When we seek to enter into a relationship with materials and movement we allow ourselves to question what we think we already know about material properties/techniques and their behaviour. Through the making of these artworks the conditions for a new knowledge is also created and allowed to emerge.
Artworks within this project experiment with ways to articulate movement and perception. Suggesting ways of feeling and composing, using material gesture – understood via Manning as a force capable of shifting experience, and opening it on to emergent potentials
Drawing on stone as an experiment in energy and movement.

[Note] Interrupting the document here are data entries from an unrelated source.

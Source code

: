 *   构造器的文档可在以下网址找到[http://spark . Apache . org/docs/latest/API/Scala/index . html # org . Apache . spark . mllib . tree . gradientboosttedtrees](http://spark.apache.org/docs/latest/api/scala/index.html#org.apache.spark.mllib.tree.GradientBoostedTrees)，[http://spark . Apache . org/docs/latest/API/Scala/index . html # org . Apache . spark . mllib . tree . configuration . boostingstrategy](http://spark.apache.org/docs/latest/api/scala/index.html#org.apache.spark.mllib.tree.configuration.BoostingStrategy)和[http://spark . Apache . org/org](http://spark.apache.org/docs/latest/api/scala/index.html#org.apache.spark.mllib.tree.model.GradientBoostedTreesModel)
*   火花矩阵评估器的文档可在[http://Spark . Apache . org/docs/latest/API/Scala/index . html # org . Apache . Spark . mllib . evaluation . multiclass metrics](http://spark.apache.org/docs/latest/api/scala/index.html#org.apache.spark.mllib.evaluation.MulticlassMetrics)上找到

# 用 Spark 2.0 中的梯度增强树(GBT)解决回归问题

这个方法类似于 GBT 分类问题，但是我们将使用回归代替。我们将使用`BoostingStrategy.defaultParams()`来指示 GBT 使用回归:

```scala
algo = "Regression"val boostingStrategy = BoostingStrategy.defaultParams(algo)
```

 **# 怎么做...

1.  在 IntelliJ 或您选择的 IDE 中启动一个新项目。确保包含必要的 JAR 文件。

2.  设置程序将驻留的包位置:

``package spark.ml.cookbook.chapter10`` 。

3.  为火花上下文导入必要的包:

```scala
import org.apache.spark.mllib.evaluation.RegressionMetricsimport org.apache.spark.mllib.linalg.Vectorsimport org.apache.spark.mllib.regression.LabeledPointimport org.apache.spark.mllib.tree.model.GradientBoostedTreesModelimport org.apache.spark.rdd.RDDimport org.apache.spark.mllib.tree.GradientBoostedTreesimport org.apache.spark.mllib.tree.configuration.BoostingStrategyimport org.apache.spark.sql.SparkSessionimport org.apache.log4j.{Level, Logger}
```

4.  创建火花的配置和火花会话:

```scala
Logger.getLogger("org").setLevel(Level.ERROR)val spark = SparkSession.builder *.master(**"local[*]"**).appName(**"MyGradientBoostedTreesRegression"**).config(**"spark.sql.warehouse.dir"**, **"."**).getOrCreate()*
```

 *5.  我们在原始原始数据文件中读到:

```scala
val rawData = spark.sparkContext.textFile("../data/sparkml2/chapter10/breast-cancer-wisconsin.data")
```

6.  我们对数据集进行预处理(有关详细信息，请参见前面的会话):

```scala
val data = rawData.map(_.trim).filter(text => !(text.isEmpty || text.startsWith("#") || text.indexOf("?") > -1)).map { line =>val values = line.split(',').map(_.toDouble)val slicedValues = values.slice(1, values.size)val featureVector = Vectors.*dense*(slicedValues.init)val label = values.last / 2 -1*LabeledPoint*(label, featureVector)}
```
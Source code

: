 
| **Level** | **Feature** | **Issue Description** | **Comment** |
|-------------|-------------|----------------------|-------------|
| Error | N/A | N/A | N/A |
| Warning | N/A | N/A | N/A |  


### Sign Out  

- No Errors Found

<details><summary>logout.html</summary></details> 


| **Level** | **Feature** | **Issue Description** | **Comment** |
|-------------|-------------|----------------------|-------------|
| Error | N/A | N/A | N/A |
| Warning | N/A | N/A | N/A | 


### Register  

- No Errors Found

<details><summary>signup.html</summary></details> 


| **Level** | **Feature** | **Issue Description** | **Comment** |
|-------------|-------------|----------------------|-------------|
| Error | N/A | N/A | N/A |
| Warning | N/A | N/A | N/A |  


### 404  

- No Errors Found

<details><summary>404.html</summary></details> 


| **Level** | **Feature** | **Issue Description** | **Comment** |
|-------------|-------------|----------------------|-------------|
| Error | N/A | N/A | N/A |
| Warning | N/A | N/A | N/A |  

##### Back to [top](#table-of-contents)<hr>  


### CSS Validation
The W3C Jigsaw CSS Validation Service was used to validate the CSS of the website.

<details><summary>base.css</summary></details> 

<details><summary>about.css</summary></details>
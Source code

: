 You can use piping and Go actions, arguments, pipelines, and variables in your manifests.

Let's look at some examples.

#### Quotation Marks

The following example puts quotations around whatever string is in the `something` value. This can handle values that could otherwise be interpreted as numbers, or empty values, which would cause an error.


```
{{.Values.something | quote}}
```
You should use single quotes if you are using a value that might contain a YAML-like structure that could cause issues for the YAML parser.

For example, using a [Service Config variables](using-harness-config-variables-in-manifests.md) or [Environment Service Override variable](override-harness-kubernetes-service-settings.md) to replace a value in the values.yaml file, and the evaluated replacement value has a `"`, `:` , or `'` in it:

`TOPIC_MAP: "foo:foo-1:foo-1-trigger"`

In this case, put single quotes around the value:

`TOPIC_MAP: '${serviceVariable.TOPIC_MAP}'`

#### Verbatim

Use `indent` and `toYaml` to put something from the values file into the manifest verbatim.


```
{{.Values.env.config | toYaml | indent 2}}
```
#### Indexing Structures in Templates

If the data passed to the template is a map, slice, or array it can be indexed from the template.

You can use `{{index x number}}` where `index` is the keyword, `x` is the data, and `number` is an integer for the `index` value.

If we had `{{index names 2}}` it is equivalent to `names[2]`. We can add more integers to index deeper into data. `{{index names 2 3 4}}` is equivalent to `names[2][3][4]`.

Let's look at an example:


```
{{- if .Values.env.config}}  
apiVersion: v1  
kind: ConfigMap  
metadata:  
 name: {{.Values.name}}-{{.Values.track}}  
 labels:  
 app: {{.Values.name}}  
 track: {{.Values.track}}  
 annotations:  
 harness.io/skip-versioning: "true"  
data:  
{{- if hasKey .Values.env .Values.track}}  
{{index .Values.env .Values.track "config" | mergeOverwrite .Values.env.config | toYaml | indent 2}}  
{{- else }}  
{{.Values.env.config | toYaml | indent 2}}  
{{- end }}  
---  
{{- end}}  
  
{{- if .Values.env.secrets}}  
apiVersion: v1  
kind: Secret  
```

Water and tusche are dropped onto a ground lithographic stone. There is no right or wrong way to perform this gesture: each drop, each sweeping arc produces a rhythm of uncertain trajectories of grease, water and stone. Each line the tusche traces is a force of movement, expressing the interplay between different material tensions, rhythms and potentials. By slowing the rhythm of this movement in and through the water on which it moves, and altering the concentration of the tusche the grease/ water interplay creates its own gestures, overriding the human gesture that produced them.
‘matter resolves itself into numberless vibrations, all linked together in uninterrupted continuity, all bound up with each other, and traveling in every direction like shivers’
Such thinking proposes that movement of duration is expressed as rhythm, and that all matter possesses its own rhythm of duration, vibrating at frequencies above, below and between the rhythms of our own consciousness.
These multiple rhythms of duration are in turn all linked together to express our multiple differences. By imagining these differences as temporal rather than spatial our view of and our relationship to the world is transformed.
By allowing ourselves to think of matter itself as being animated by forces of creative differentiation we are able to think of all material movements as active participants extending our perception and understanding.